The first recording was made on cylinder in 1925 in North Carolina, followed a year later by this version by banjoist Dock Walsh:
The most influential versions were recorded by Bill Monroe in 1941 and blues musician Lead Belly (aka Huddie Ledbetter) in 1944. Their versions are different branches of the same pine tree, illustrating how the two main versions of the song differ. Monroe’s is mostly about the lonesome train with only a bit of girl talk, while Lead Belly’s is all about the girl and there’s even a decapitation involved (decapitation by train, of course).

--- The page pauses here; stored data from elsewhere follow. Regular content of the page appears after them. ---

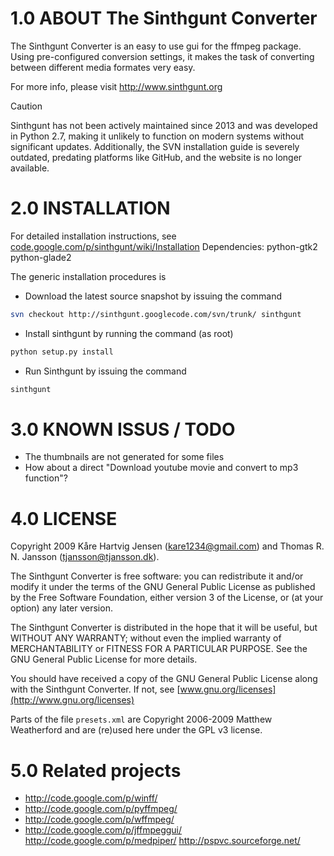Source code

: # 1.0 ABOUT The Sinthgunt Converter
The Sinthgunt Converter is an easy to use gui for the ffmpeg package. Using pre-configured conversion settings, it makes the task of converting between different media formates very easy. 

For more info, please visit http://www.sinthgunt.org

> [!CAUTION]
> Sinthgunt has not been actively maintained since 2013 and was developed in Python 2.7, making it unlikely to function on modern systems without significant updates. Additionally, the SVN installation guide is severely outdated, predating platforms like GitHub, and the website is no longer available.

# 2.0 INSTALLATION
For detailed installation instructions, see [code.google.com/p/sinthgunt/wiki/Installation](http://code.google.com/p/sinthgunt/wiki/Installation)
Dependencies: python-gtk2 python-glade2

The generic installation procedures is

* Download the latest source snapshot by issuing the command
```bash
svn checkout http://sinthgunt.googlecode.com/svn/trunk/ sinthgunt
```

* Install sinthgunt by running the command (as root)
```bash
python setup.py install
```

* Run Sinthgunt by issuing the command
```bash
sinthgunt
```

# 3.0 KNOWN ISSUS / TODO
* The thumbnails are not generated for some files
* How about a direct "Download youtube movie and convert to mp3 function"?

# 4.0 LICENSE
Copyright 2009 Kåre Hartvig Jensen (kare1234@gmail.com) and 
Thomas R. N. Jansson (tjansson@tjansson.dk). 

The Sinthgunt Converter is free software: you can redistribute it and/or modify
it under the terms of the GNU General Public License as published by
the Free Software Foundation, either version 3 of the License, or
(at your option) any later version.

The Sinthgunt Converter is distributed in the hope that it will be useful,
but WITHOUT ANY WARRANTY; without even the implied warranty of
MERCHANTABILITY or FITNESS FOR A PARTICULAR PURPOSE.  See the
GNU General Public License for more details.

You should have received a copy of the GNU General Public License
along with the Sinthgunt Converter. If not, see [www.gnu.org/licenses](http://www.gnu.org/licenses)

Parts of the file `presets.xml` are Copyright 2006-2009 Matthew Weatherford and are (re)used here under the GPL v3 license.

# 5.0 Related projects
* http://code.google.com/p/winff/
* http://code.google.com/p/pyffmpeg/
* http://code.google.com/p/wffmpeg/
* http://code.google.com/p/jffmpeggui/
http://code.google.com/p/medpiper/
http://pspvc.sourceforge.net/
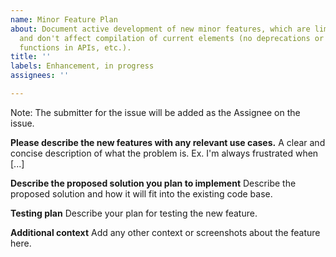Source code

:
 ```yaml
---
name: Minor Feature Plan
about: Document active development of new minor features, which are limited in scope
  and don't affect compilation of current elements (no deprecations or new pure virtual
  functions in APIs, etc.).
title: ''
labels: Enhancement, in progress
assignees: ''

---
```


Note:  The submitter for the issue will be added as the Assignee on the issue.

**Please describe the new features with any relevant use cases.**
A clear and concise description of what the problem is. Ex. I'm always frustrated when [...]

**Describe the proposed solution you plan to implement**
Describe the proposed solution and how it will fit into the existing code base.

**Testing plan**
Describe your plan for testing the new feature.

**Additional context**
Add any other context or screenshots about the feature here.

Modern audiences know the song from Kurt Cobain’s anguished performance in the Lead Belly style on Nirvana’s 1993 MTV Unplugged special, which came less than five months before Cobain’s suicide.
The song is in 3/4 time, with an easy-to-follow chord progression that never departs from the I, IV and V chords.
I believe Monroe was the first to howl like a train whistle on the last two lines of each chorus, and that has become pretty standard among bluegrassers.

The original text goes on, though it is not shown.